With my Macedonian heritage, I grew up eating all types of Eastern European and Middle Eastern food - let's just say I had an adventurous palate before the age of 5!
For this recipe, I actually foraged the grape leaves myself from a near by trail...so they really were - Vine to Table! You can pick your own or make it easy & buy at a local middle eastern store...or in the cultural foods aisle at your local grocery store. The most time consuming thing about this recipe is the rolling, but like many traditional dishes that involve a lot of rolling and stuffing (such as tamales, pasteles, etc), Many hands make light work ;) - if you pool your efforts - drop your phone and just spend some good time together cooking and talking...it'll be worth all the work!
3 tablespoons olive oil
3/4 cup diced onion (1 small onion)
1/2 teaspoon kosher salt *
1 cup minced parsley
3/4 cup minced mint
1/2 cup minced green onions
1 cup uncooked medium grain rice, rinsed
2 tablespoons cooled, melted unsalted butter or extra virgin olive oil
1/2 teaspoon kosher salt, or to taste
Heat a skillet over medium-high heat for about 2 minutes. Add the olive oil, mushrooms, onion, and 1/2 teaspoon kosher salt and stir. Cook for about 10 minutes, stirring frequently, until the onions have softened, Remove from heat.

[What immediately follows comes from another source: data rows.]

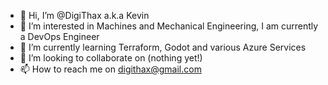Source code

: - 👋 Hi, I’m @DigiThax a.k.a Kevin
- 👀 I’m interested in Machines and Mechanical Engineering, I am currently a DevOps Engineer
- 🌱 I’m currently learning Terraform, Godot and various Azure Services
- 💞️ I’m looking to collaborate on (nothing yet!)
- 📫 How to reach me on digithax@gmail.com

<!---
DigiThax/DigiThax is a ✨ special ✨ repository because its `README.md` (this file) appears on your GitHub profile.
You can click the Preview link to take a look at your changes.
--->
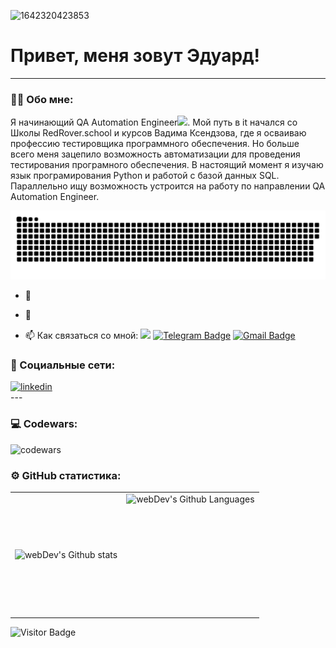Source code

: ![1642320423853](https://user-images.githubusercontent.com/48784001/203785020-2b4826c1-7ddb-4de8-b65b-ebf6e04c5290.jpeg)
# Привет, меня зовут Эдуард!

---

### :man_technologist: Обо мне:

Я начинающий QA Automation Engineer<img src="https://media.giphy.com/media/WUlplcMpOCEmTGBtBW/giphy.gif" width="30px">. Мой путь в it начался со Школы RedRover.school и курсов Вадима Ксендзова, где я осваиваю профессию тестировщика программного обеспечения. Но больше всего меня зацепило возможность автоматизации для проведения тестирования програмного обеспечения. В настоящий момент я изучаю язык програмирования Python и работой с базой данных SQL. Параллельно ищу возможность устроится на работу по направлении QA Automation Engineer.

<p align="center">
 <img width="600" src="assets/github-snake.svg" alt="snake"/>
</p>


- :telescope: 

- :seedling: 

- :mailbox: Как связаться со мной: <img src="https://media.giphy.com/media/VgCDAzcKvsR6OM0uWg/giphy.gif" width="50"> [![Telegram Badge](https://img.shields.io/badge/-EdSever-blue?style=flat&logo=Telegram&logoColor=white)](https://t.me/EdSever) [![Gmail Badge](https://img.shields.io/badge/-Gmail-red?style=flat&logo=Gmail&logoColor=white)](mailto:Edmins@gmail.com)


### 🤝 Социальные сети:

  <div id="badges">
    <a href="https://www.linkedin.com/in/эдуард-сабитов-832856155/" target="_blank">
      <img src="https://cdn-icons-png.flaticon.com/512/2504/2504799.png" width="40" height="40" alt="linkedin" />
    </a>
    
  </div>
---

<!-- ### 💻 Мои курсы:

| Курсы
| ----------------------------------------------------------------| :---------------: |
| IT школа RedRover.school
| курсы Вадима Ксендзова
| stepik.org/"Поколение Python": курс для начинающих
| stepik.org/Интерактивный тренажер по SQL

--- -->

### 💻 Codewars:

![codewars](https://www.codewars.com/users/EdSever/badges/large)

### ⚙️ GitHub статистика:

<table>
  <tr>
    <td>
      <img align="left" src="http://github-readme-streak-stats.herokuapp.com?user=EdSever&theme=dark&background=000000" alt="webDev's Github stats" />
    </td>
    <td>
      <img height="195px" align="right" alt="webDev's Github Languages" src="https://github-readme-stats-sigma-five.vercel.app/api/top-langs/?username=EdSever&layout=compact&theme=vision-friendly-dark" />
    </td>
  </tr>
</table>

![Visitor Badge](https://visitor-badge.laobi.icu/badge?page_id=Edsever)
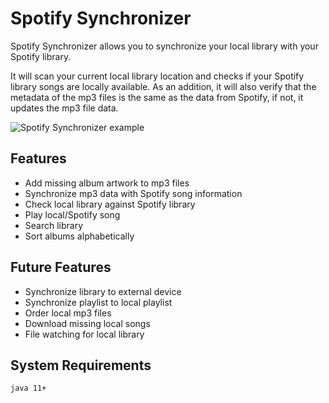 # Spotify Synchronizer

Spotify Synchronizer allows you to synchronize your local library with your Spotify library.

It will scan your current local library location and checks if your Spotify library songs are locally available.
As an addition, it will also verify that the metadata of the mp3 files is the same as the data from Spotify, if not, it updates the mp3 file data.

![Spotify Synchronizer example](https://i.imgur.com/iuQzto7.png)

## Features

- Add missing album artwork to mp3 files
- Synchronize mp3 data with Spotify song information
- Check local library against Spotify library
- Play local/Spotify song
- Search library
- Sort albums alphabetically

## Future Features

- Synchronize library to external device
- Synchronize playlist to local playlist
- Order local mp3 files
- Download missing local songs
- File watching for local library

## System Requirements

`java 11+`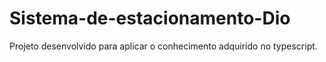 # Sistema-de-estacionamento-Dio

Projeto desenvolvido para aplicar o conhecimento adquirido no typescript.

Combine the parsley, cilantro, dill, green onions, medium grain rice, melted onion mixture and stir to combine.
wrapping and cooking
1 tablespoon olive oil
1 peeled russet potato, in 1/4 inch slices
About 50 medium grape leaves ***
1 1/4 cups boiling water
3/4 teaspoon kosher salt
1 tablespoon unsalted butter or extra virgin olive oil
1/2 cup lemon juice
Coat the bottom of a 4-quart enameled dutch oven or stockpot with the olive oil, and then line it with the potatoes. (You may have a couple slices left over, depending on the width of your pot and size of your potato. Only make 1 layer).
Drape some of the grape leaves on the edge of the stuffing bowl, to get them ready to wrap.
Place a grape leaf flat on a cutting board, with the stem end pointing toward you, and the veiny side of the leaf facing up.
Roll the dolma like very small burritos (see the video above). Spoon about 1 tablespoon of filling near the stem of the grape leaf and roughly shape it into a sideways log, leaving a border around the sides. Wrap the stem-side up to cover about half of the filling, then fold the sides of the leaf in toward the center. Keeping the sides tucked in, roll the grape leaf away from you, putting a little pressure on it so that you end up with a snugly packed roll. The roll should be somewhat soft, but a little firm. It shouldn't feel like it's about to burst, but it should be fairly tightly packed.
Repeat with the remaining grape leaves and stuffing.
While you work, layer them over the potato slices, alternating the direction of the rolls whenever you start a new level.
Layer any remaining grape leaves over the top of the dolma
. Also feel free to add any clean leftover herb stems to the top of the grape leaves.
Add the 3/4 teaspoon of kosher salt and butter/oil to the boiling water and slowly pour over the grape leaves.
Take a ceramic heat-resistant plate and invert it over the dolma, gently pressing down to work out big air bubbles. It's ok if there is a gap between the plate and the sides of the pot.
Turn the heat to medium-high and bring the pot to a simmer. Once it is simmering, immediately reduce the heat to medium-low, cover, and continue to simmer for 20 minutes. You should always hear water bubbling. If the bubbling suddenly stops, add 1/4 cup more water.
At the end of 20 minutes, add the lemon juice, cover, and continue to simmer for 25 minutes.
Once the 25 minutes have passed, keep the pot covered, remove from heat, and let it rest for at least 15 minutes.
Once you're ready to serve, either carefully invert the pot onto a plate For this, it's best to wait another 15 minutes) or serve it straight from the pot!
If you're serving to guests, remove the potatoes after inverting and save them for yourself for later!